Dort verliebt sich Lena in den schweigsamen Bauernsohn Walter Juskowiak (Sebastian Bezzel) und träumt mit ihm von einer gemeinsamen Zukunft in den USA. Als ihre Mutter schwer erkrankt, nimmt Lena in der nächsten größeren Stadt eine Stelle beim Radiofabrikanten Wilhelm Sattler (Friedrich von Thun) an. Dort lernt sie seinen forschen Sohn Hans (David Rott) kennen, der - aus Amerika zurückgekehrt - seinen Vater zur Produktion von TV-Geräten bewegen will.
Zwischen zwei Männern Der alte Sattler (seine Figur ist angelehnt an Max Grundig, einen der bedeutensten Wirtschaftspioniere der frühen Bundesrepublik) winkt ab, doch die junge Frau ist begeistert, denn ihr eigener Vater war an der Entwicklung des ersten Fernsehers in der Nazi-Technikschmiede Hakeburg beteiligt.
Rückschläge
Lena steht plötzlich zwischen zwei Männern - Hans hat sich in sie verliebt. Doch der weiß nicht, dass sie nach Konstruktionsplänen sucht, die der Fabrikant ihrem Vater während des Krieges abgekauft hat, ohne jedoch dafür zu bezahlen.

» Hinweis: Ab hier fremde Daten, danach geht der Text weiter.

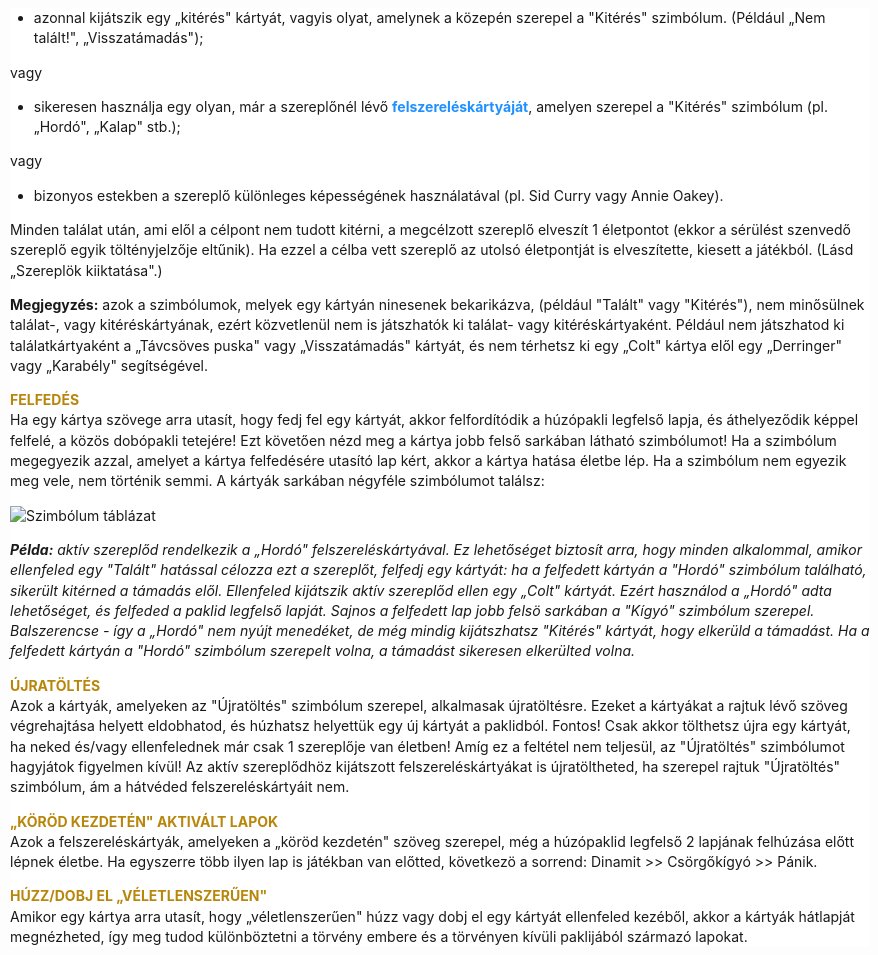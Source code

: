- azonnal kijátszik egy „kitérés" kártyát, vagyis olyat, amelynek a közepén szerepel a "Kitérés" szimbólum. (Például „Nem talált!", „Visszatámadás");

vagy

- sikeresen használja egy olyan, már a szereplőnél lévő **<span style="color:dodgerblue">felszereléskártyáját</span>**, amelyen szerepel a "Kitérés" szimbólum (pl. „Hordó", „Kalap" stb.);

vagy

- bizonyos estekben a szereplő különleges képességének használatával (pl. Sid Curry vagy Annie Oakey).

Minden találat után, ami elől a célpont nem tudott kitérni, a megcélzott szereplő elveszít 1 életpontot (ekkor a sérülést szenvedő szereplő egyik töltényjelzője eltűnik). Ha ezzel a célba vett szereplő az utolsó életpontját is elveszítette, kiesett a játékból. (Lásd „Szereplök kiiktatása".)

**Megjegyzés:** azok a szimbólumok, melyek egy kártyán ninesenek bekarikázva, (például "Talált" vagy "Kitérés"), nem minősülnek találat-, vagy kitéréskártyának, ezért közvetlenül nem is játszhatók ki találat- vagy kitéréskártyaként. Például nem játszhatod ki találatkártyaként a „Távcsöves puska" vagy „Visszatámadás" kártyát, és nem térhetsz ki egy „Colt" kártya elől egy „Derringer" vagy „Karabély" segítségével.

**<span style="color:darkgoldenrod">FELFEDÉS</span>**  
Ha egy kártya szövege arra utasít, hogy fedj fel egy kártyát, akkor felfordítódik a húzópakli legfelső lapja, és áthelyeződik képpel felfelé, a közös dobópakli tetejére! Ezt követően nézd meg a kártya jobb felső sarkában látható szimbólumot! Ha a szimbólum megegyezik azzal, amelyet a kártya felfedésére utasító lap kért, akkor a kártya hatása életbe lép. Ha a szimbólum nem egyezik meg vele, nem történik semmi. A kártyák sarkában négyféle szimbólumot találsz:

![Szimbólum táblázat](pics/ "Szimbólum táblázat")

***Példa:*** *aktív szereplőd rendelkezik a „Hordó" felszereléskártyával. Ez lehetőséget biztosít arra, hogy minden alkalommal, amikor ellenfeled egy "Talált" hatással célozza ezt a szereplőt, felfedj egy kártyát: ha a felfedett kártyán a "Hordó" szimbólum található, sikerült kitérned a támadás elől. Ellenfeled kijátszik aktív szereplőd ellen egy „Colt" kártyát. Ezért használod a „Hordó" adta lehetőséget, és felfeded a paklid legfelső lapját. Sajnos a felfedett lap jobb felsö sarkában a "Kígyó" szimbólum szerepel. Balszerencse - így a „Hordó" nem nyújt menedéket, de még mindig kijátszhatsz "Kitérés" kártyát, hogy elkerüld a támadást. Ha a felfedett kártyán a "Hordó" szimbólum szerepelt volna, a támadást sikeresen elkerülted volna.*

**<span style="color:darkgoldenrod">ÚJRATÖLTÉS</span>**  
Azok a kártyák, amelyeken az "Újratöltés" szimbólum szerepel, alkalmasak újratöltésre. Ezeket a kártyákat a rajtuk lévő szöveg végrehajtása helyett eldobhatod, és húzhatsz helyettük egy új kártyát a paklidból. Fontos! Csak akkor tölthetsz újra egy kártyát, ha neked és/vagy ellenfelednek már csak 1 szereplője van életben! Amíg ez a feltétel nem teljesül, az "Újratöltés" szimbólumot hagyjátok figyelmen kívül! Az aktív szereplődhöz kijátszott felszereléskártyákat is újratöltheted, ha szerepel rajtuk "Újratöltés" szimbólum, ám a hátvéded felszereléskártyáit nem.

**<span style="color:darkgoldenrod">„KÖRÖD KEZDETÉN" AKTIVÁLT LAPOK</span>**  
Azok a felszereléskártyák, amelyeken a „köröd kezdetén" szöveg szerepel, még a húzópaklid legfelső 2 lapjának felhúzása előtt lépnek életbe. Ha egyszerre több ilyen lap is játékban van előtted, következö a sorrend: Dinamit >> Csörgőkígyó >> Pánik.

**<span style="color:darkgoldenrod">HÚZZ/DOBJ EL „VÉLETLENSZERŰEN"</span>**  
Amikor egy kártya arra utasít, hogy „véletlenszerűen" húzz vagy dobj el egy kártyát ellenfeled kezéből, akkor a kártyák hátlapját megnézheted, így meg tudod különböztetni a törvény embere és a törvényen kívüli paklijából származó lapokat.
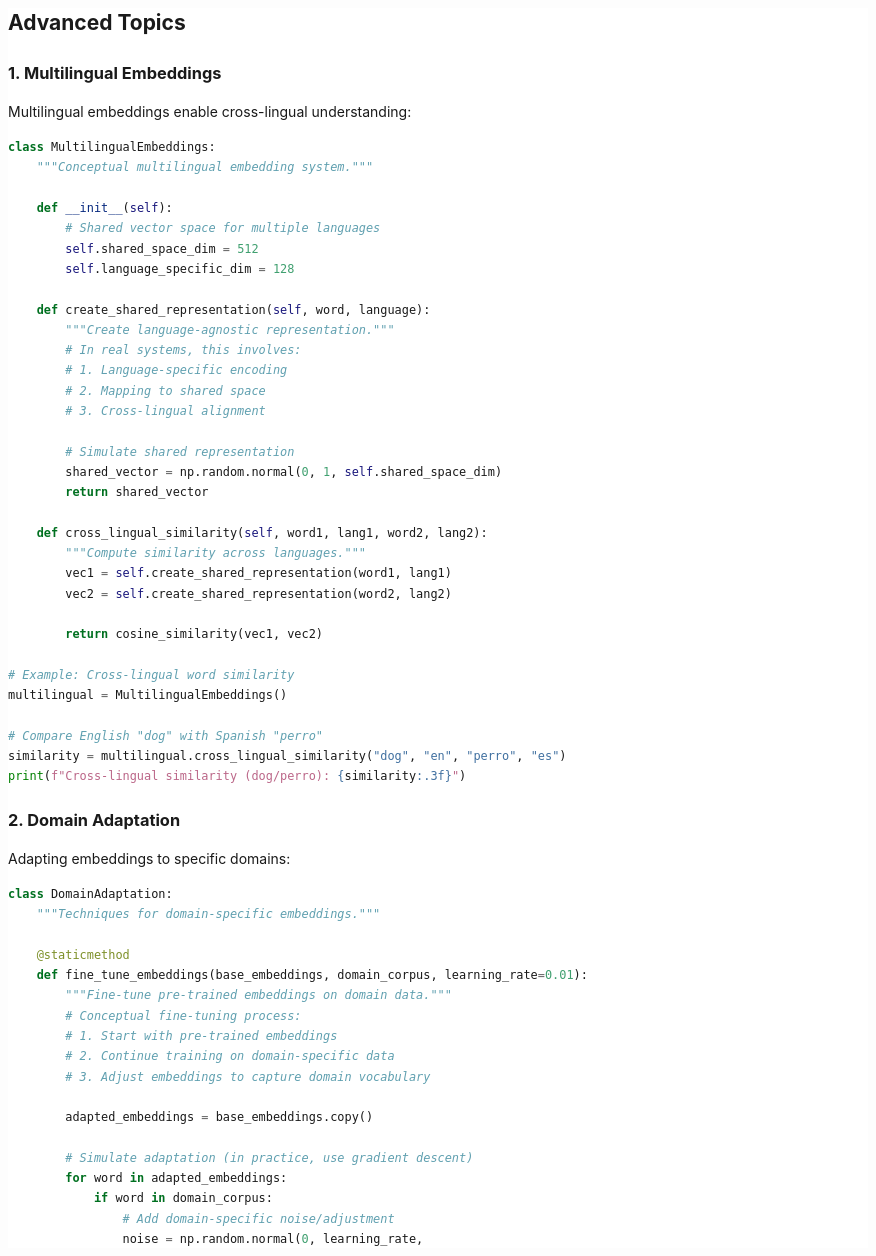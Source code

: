 ## Advanced Topics

### 1. **Multilingual Embeddings**

Multilingual embeddings enable cross-lingual understanding:

```python
class MultilingualEmbeddings:
    """Conceptual multilingual embedding system."""
    
    def __init__(self):
        # Shared vector space for multiple languages
        self.shared_space_dim = 512
        self.language_specific_dim = 128
    
    def create_shared_representation(self, word, language):
        """Create language-agnostic representation."""
        # In real systems, this involves:
        # 1. Language-specific encoding
        # 2. Mapping to shared space
        # 3. Cross-lingual alignment
        
        # Simulate shared representation
        shared_vector = np.random.normal(0, 1, self.shared_space_dim)
        return shared_vector
    
    def cross_lingual_similarity(self, word1, lang1, word2, lang2):
        """Compute similarity across languages."""
        vec1 = self.create_shared_representation(word1, lang1)
        vec2 = self.create_shared_representation(word2, lang2)
        
        return cosine_similarity(vec1, vec2)

# Example: Cross-lingual word similarity
multilingual = MultilingualEmbeddings()

# Compare English "dog" with Spanish "perro"
similarity = multilingual.cross_lingual_similarity("dog", "en", "perro", "es")
print(f"Cross-lingual similarity (dog/perro): {similarity:.3f}")
```

### 2. **Domain Adaptation**

Adapting embeddings to specific domains:

```python
class DomainAdaptation:
    """Techniques for domain-specific embeddings."""
    
    @staticmethod
    def fine_tune_embeddings(base_embeddings, domain_corpus, learning_rate=0.01):
        """Fine-tune pre-trained embeddings on domain data."""
        # Conceptual fine-tuning process:
        # 1. Start with pre-trained embeddings
        # 2. Continue training on domain-specific data
        # 3. Adjust embeddings to capture domain vocabulary
        
        adapted_embeddings = base_embeddings.copy()
        
        # Simulate adaptation (in practice, use gradient descent)
        for word in adapted_embeddings:
            if word in domain_corpus:
                # Add domain-specific noise/adjustment
                noise = np.random.normal(0, learning_rate, 
```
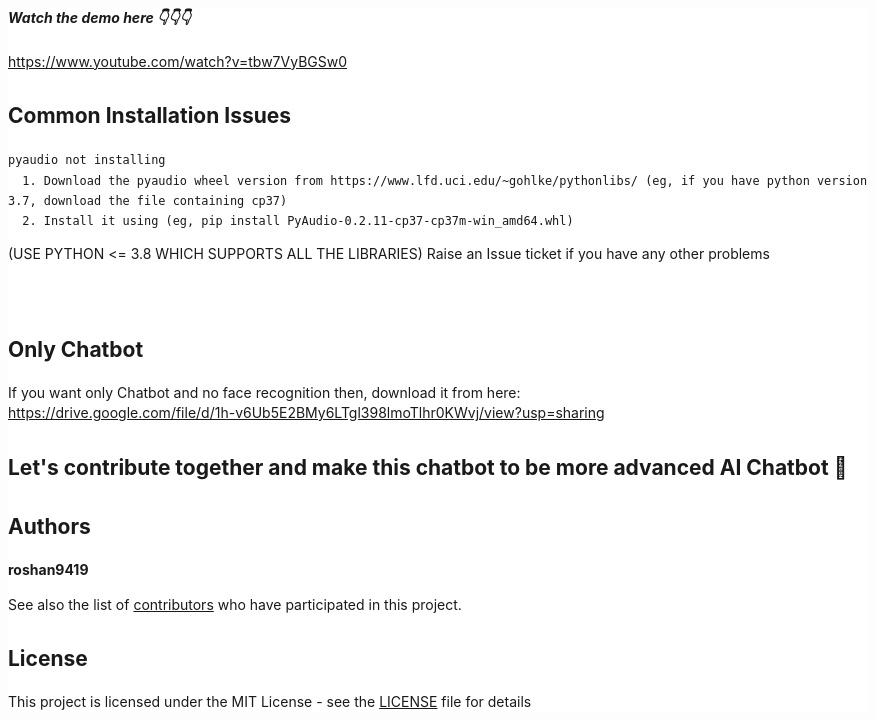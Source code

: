 ##### Watch the demo here 👇👇👇
https://www.youtube.com/watch?v=tbw7VyBGSw0  

## Common Installation Issues  
```
pyaudio not installing  
  1. Download the pyaudio wheel version from https://www.lfd.uci.edu/~gohlke/pythonlibs/ (eg, if you have python version 3.7, download the file containing cp37)
  2. Install it using (eg, pip install PyAudio‑0.2.11‑cp37‑cp37m‑win_amd64.whl)
```

(USE PYTHON <= 3.8 WHICH SUPPORTS ALL THE LIBRARIES)
Raise an Issue ticket if you have any other problems  <br><br><br>

## Only Chatbot
If you want only Chatbot and no face recognition then, download it from here:  
https://drive.google.com/file/d/1h-v6Ub5E2BMy6LTgl398lmoTlhr0KWvj/view?usp=sharing

## Let's contribute together and make this chatbot to be more advanced AI Chatbot 🧐  

## Authors

 **roshan9419**

See also the list of [contributors](https://github.com/roshan9419/PersonalAssistantChatbot/graphs/contributors) who have participated in this project.

## License

This project is licensed under the MIT License - see the [LICENSE](LICENSE) file for details
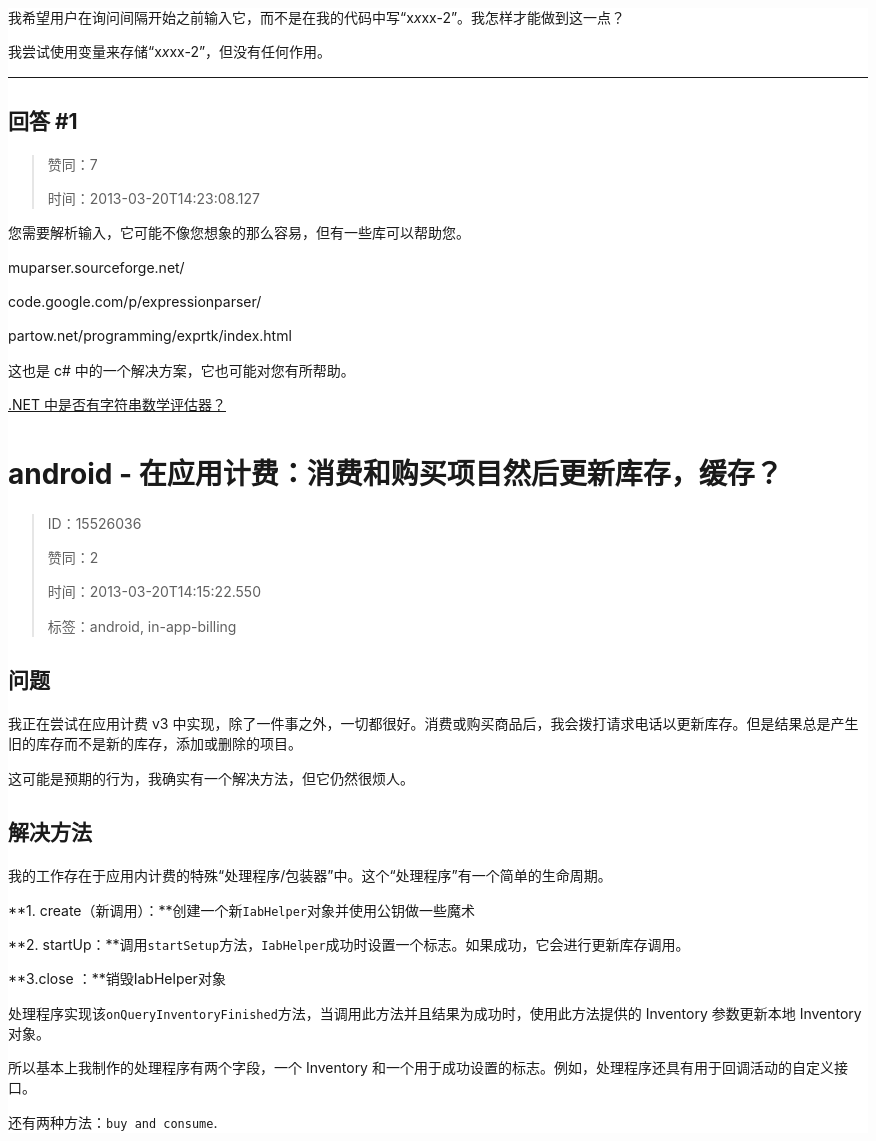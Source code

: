 我希望用户在询问间隔开始之前输入它，而不是在我的代码中写“x*x*xx-2”。我怎样才能做到这一点？

我尝试使用变量来存储“x*x*xx-2”，但没有任何作用。

* * *

## 回答 #1

> 赞同：7
> 
> 时间：2013-03-20T14:23:08.127

您需要解析输入，它可能不像您想象的那么容易，但有一些库可以帮助您。

muparser.sourceforge.net/

code.google.com/p/expressionparser/

partow.net/programming/exprtk/index.html

这也是 c# 中的一个解决方案，它也可能对您有所帮助。

[.NET 中是否有字符串数学评估器？](https://stackoverflow.com/questions/355062/is-there-a-string-math-evaluator-in-net/392355#392355)

# android - 在应用计费：消费和购买项目然后更新库存，缓存？

> ID：15526036
> 
> 赞同：2
> 
> 时间：2013-03-20T14:15:22.550
> 
> 标签：android, in-app-billing

## 问题

我正在尝试在应用计费 v3 中实现，除了一件事之外，一切都很好。消费或购买商品后，我会拨打请求电话以更新库存。但是结果总是产生旧的库存而不是新的库存，添加或删除的项目。

这可能是预期的行为，我确实有一个解决方法，但它仍然很烦人。

## 解决方法

我的工作存在于应用内计费的特殊“处理程序/包装器”中。这个“处理程序”有一个简单的生命周期。

**1\. create（新调用）：**创建一个新`IabHelper`对象并使用公钥做一些魔术

**2\. startUp：**调用`startSetup`方法，`IabHelper`成功时设置一个标志。如果成功，它会进行更新库存调用。

**3.close ：**销毁IabHelper对象

处理程序实现该`onQueryInventoryFinished`方法，当调用此方法并且结果为成功时，使用此方法提供的 Inventory 参数更新本地 Inventory 对象。

所以基本上我制作的处理程序有两个字段，一个 Inventory 和一个用于成功设置的标志。例如，处理程序还具有用于回调活动的自定义接口。

还有两种方法：`buy and consume`.
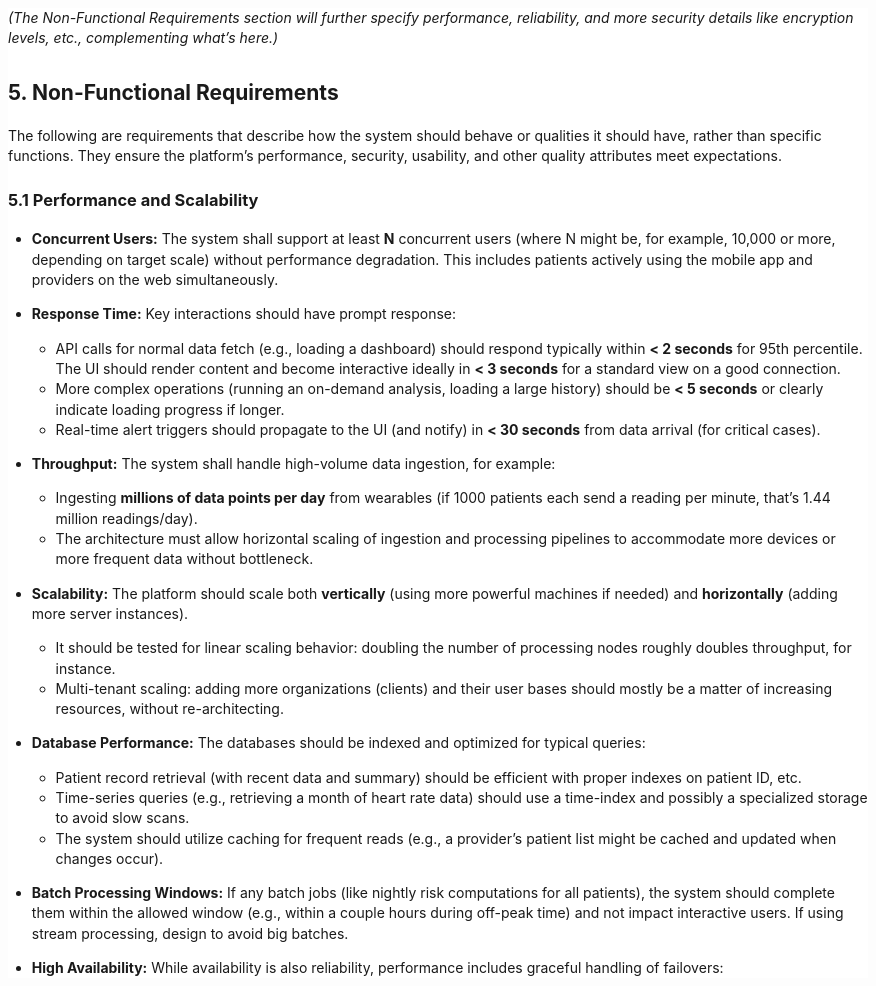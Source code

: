 _(The Non-Functional Requirements section will further specify performance, reliability, and more security details like encryption levels, etc., complementing what’s here.)_

## 5. Non-Functional Requirements

The following are requirements that describe how the system should behave or qualities it should have, rather than specific functions. They ensure the platform’s performance, security, usability, and other quality attributes meet expectations.

### 5.1 Performance and Scalability

- **Concurrent Users:** The system shall support at least **N** concurrent users (where N might be, for example, 10,000 or more, depending on target scale) without performance degradation. This includes patients actively using the mobile app and providers on the web simultaneously.
- **Response Time:** Key interactions should have prompt response:

  - API calls for normal data fetch (e.g., loading a dashboard) should respond typically within **< 2 seconds** for 95th percentile. The UI should render content and become interactive ideally in **< 3 seconds** for a standard view on a good connection.
  - More complex operations (running an on-demand analysis, loading a large history) should be **< 5 seconds** or clearly indicate loading progress if longer.
  - Real-time alert triggers should propagate to the UI (and notify) in **< 30 seconds** from data arrival (for critical cases).

- **Throughput:** The system shall handle high-volume data ingestion, for example:

  - Ingesting **millions of data points per day** from wearables (if 1000 patients each send a reading per minute, that’s 1.44 million readings/day).
  - The architecture must allow horizontal scaling of ingestion and processing pipelines to accommodate more devices or more frequent data without bottleneck.

- **Scalability:** The platform should scale both **vertically** (using more powerful machines if needed) and **horizontally** (adding more server instances).

  - It should be tested for linear scaling behavior: doubling the number of processing nodes roughly doubles throughput, for instance.
  - Multi-tenant scaling: adding more organizations (clients) and their user bases should mostly be a matter of increasing resources, without re-architecting.

- **Database Performance:** The databases should be indexed and optimized for typical queries:

  - Patient record retrieval (with recent data and summary) should be efficient with proper indexes on patient ID, etc.
  - Time-series queries (e.g., retrieving a month of heart rate data) should use a time-index and possibly a specialized storage to avoid slow scans.
  - The system should utilize caching for frequent reads (e.g., a provider’s patient list might be cached and updated when changes occur).

- **Batch Processing Windows:** If any batch jobs (like nightly risk computations for all patients), the system should complete them within the allowed window (e.g., within a couple hours during off-peak time) and not impact interactive users. If using stream processing, design to avoid big batches.
- **High Availability:** While availability is also reliability, performance includes graceful handling of failovers:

Alexandra Neldel, die kürzlich den Bayerischen Fernsehpreis für die Reihe „Unschuldig” (PRO 7) erhielt, gibt Lena als couragierte Pionierin, die viele gesellschaftliche Konventionen missachtet, in die Männerdomäne der Rundfunktechnik eindringt und die nach allerlei Rückschlägen - beruflich wie privat - ihr Glück machen kann. Damit passt diese starke Frau überhaupt nicht ins bundesdeutsche konservative Weltbild der 50er Jahre.
Regisseurin Ute Wieland konnte für das leider etwas ausufernde, aber dennoch spannende und emotionale Zeitgemälde ein hochrangiges Ensemble (darunter Rosel Zech, Vadim Glowna und Ulrike Folkerts) vor der Kamera versammeln. Vor allem Alexandra Neldel (32), die wie schon bei „Verliebt in Berlin” Mut zur Hässlichkeit beweist, zeigt sich der differenzierten Rolle voll gewachsen.
Der in Prag und Umgebung gedrehte, fast acht Millionen Euro teure Dreiteiler, besticht durch die hochwertige, bis in kleinste Detail passende Ausstattung. Sie garantiert viel stimmige 50er-Jahre-Atmosphäre.